The increased prevalence of overweightness and obesity is a global problem. It is estimated that obesity has tripled since 1975.13 In 2016, 39% of all adults aged 18 and above were overweight and 13% were obese.13
Excessive sugar consumption is linked to obesity and NCDs.14 One way to reduce the widespread prevalence of obesity and NCDs attributable to excessive sugar consumption is by making these products less affordable. An increasingly popular option is an SSB tax.15 16 SSBs include all non-alcoholic beverages that contain sugars, such as carbonated and non-CSDs, energy or sports drinks, juices and dairy. An SSB tax increases the price of SSBs, and by making them less affordable reduces their demand. This, in turn, may improve public health, and generate government revenue.17–20
Africa is an attractive market for multinational beverage companies owing to its rapid economic growth. SSB consumption increased by 72% in Africa between 2008 and 2022.21 In Nigeria, SSB consumption increased by 123% during the same period.21 Several carbonated beverage companies operate in Nigeria, but Coca-Cola (55.8%) and Pepsi (17.8%) are the leading companies in terms of market shares.21 Nigeria’s continued lack of potable water is driving the demand for bottled water, sachet water and SSBs.21 Nigeria is the second largest bottled and sachet water consumer globally.21 Among Nigerians, CSDs are the leading SSBs of choice, followed by fruit juices.21 Coca-Cola is the most popular CSD, accounting for 31% of the total CSD consumption in 2022, followed by Fanta (12%) and Sprite (6.9%).21
Nigeria introduced a tax of 10 naira (US$0.02) per litre of non-alcoholic, carbonated and sweetened beverages22 on 1 June 2022 in an effort to tackle the rising levels of obesity and NCDs, and to raise excise tax revenue which could be used for health-related and other critical expenditures.23 24
The effectiveness of taxes in curbing consumption depends crucially on the price elasticity of demand for the product. Price elasticity is the percentage change in the quantity demanded attributed to a 1% change in price.25 The demand for SSBs is also influenced by household income, the effect of which is quantified by the income elasticity of demand. The income elasticity of demand is the percentage change in demand attributed to a 1% change in income. Household expenditure is frequently used as a proxy for income as household income is often misreported in surveys.26–28 Price and income elasticities are key parameters in understanding consumers’ responses to price and income changes, and are fundamental to assessing the potential effects of the SSB tax on the consumption of these products and on government revenue.
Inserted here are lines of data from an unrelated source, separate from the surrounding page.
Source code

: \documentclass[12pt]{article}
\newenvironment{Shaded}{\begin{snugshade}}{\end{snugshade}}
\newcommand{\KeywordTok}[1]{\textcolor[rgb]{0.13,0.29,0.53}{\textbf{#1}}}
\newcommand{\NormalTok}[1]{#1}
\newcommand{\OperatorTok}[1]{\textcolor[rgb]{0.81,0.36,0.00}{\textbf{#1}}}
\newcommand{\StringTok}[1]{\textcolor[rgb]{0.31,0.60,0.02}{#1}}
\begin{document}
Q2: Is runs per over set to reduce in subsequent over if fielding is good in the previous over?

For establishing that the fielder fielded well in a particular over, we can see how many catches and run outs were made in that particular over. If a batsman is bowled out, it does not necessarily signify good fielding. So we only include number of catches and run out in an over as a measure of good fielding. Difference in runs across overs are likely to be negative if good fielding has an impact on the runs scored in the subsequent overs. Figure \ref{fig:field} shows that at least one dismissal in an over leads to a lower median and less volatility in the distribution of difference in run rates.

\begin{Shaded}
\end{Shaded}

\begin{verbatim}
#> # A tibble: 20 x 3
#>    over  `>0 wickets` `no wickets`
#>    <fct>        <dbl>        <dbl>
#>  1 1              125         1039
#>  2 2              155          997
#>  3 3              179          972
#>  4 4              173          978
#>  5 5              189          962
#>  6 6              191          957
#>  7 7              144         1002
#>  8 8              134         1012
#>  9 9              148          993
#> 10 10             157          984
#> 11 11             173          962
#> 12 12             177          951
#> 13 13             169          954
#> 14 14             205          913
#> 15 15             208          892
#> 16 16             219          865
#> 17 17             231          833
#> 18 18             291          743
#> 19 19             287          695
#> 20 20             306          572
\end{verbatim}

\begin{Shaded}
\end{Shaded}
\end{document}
To the best of our knowledge, there is only one published study that estimates SSB price or income elasticities in Africa (South Africa). The objective of this article is to bridge this gap and to add to the growing evidence of the price and income elasticities for SSBs in low-income and middle-income countries (LMICs). In this paper, we estimate the own-price, cross-price and income elasticities of demand for CSDs, chocolate drinks, malt drinks, sachet water and sugar, using Deaton’s almost ideal demand system (AIDS), which controls for quality differences.28 We used unit values, the quotient of expenditure and quantity, as a proxy for prices. Such estimates can be useful to other countries that are considering implementing SSB taxes.26
Data and methods
We use the Nigeria Living Standards Survey (NLSS) 2018/2019 data, which provides nationally representative living standards estimates for the 36 states and the Federal Capital Territory.29 The sampling frame for the NLSS 2018/2019 was based on the Nigeria Integrated Survey of Households 2 (NISH2). The NIHS2 contains 200 enumeration areas (EAs) per state, composed of 20 replicates of 10 sample EAs for each state, systematically drawn from all the local government areas.29 Sixty of the 200 EAs were selected for the NLSS 2018/2019 using random systematic sampling.29 Ten households were sampled per EA. This results in a sample of 600 households per state and 22 200 households overall,29 of which 22 101 households had the data required for this study.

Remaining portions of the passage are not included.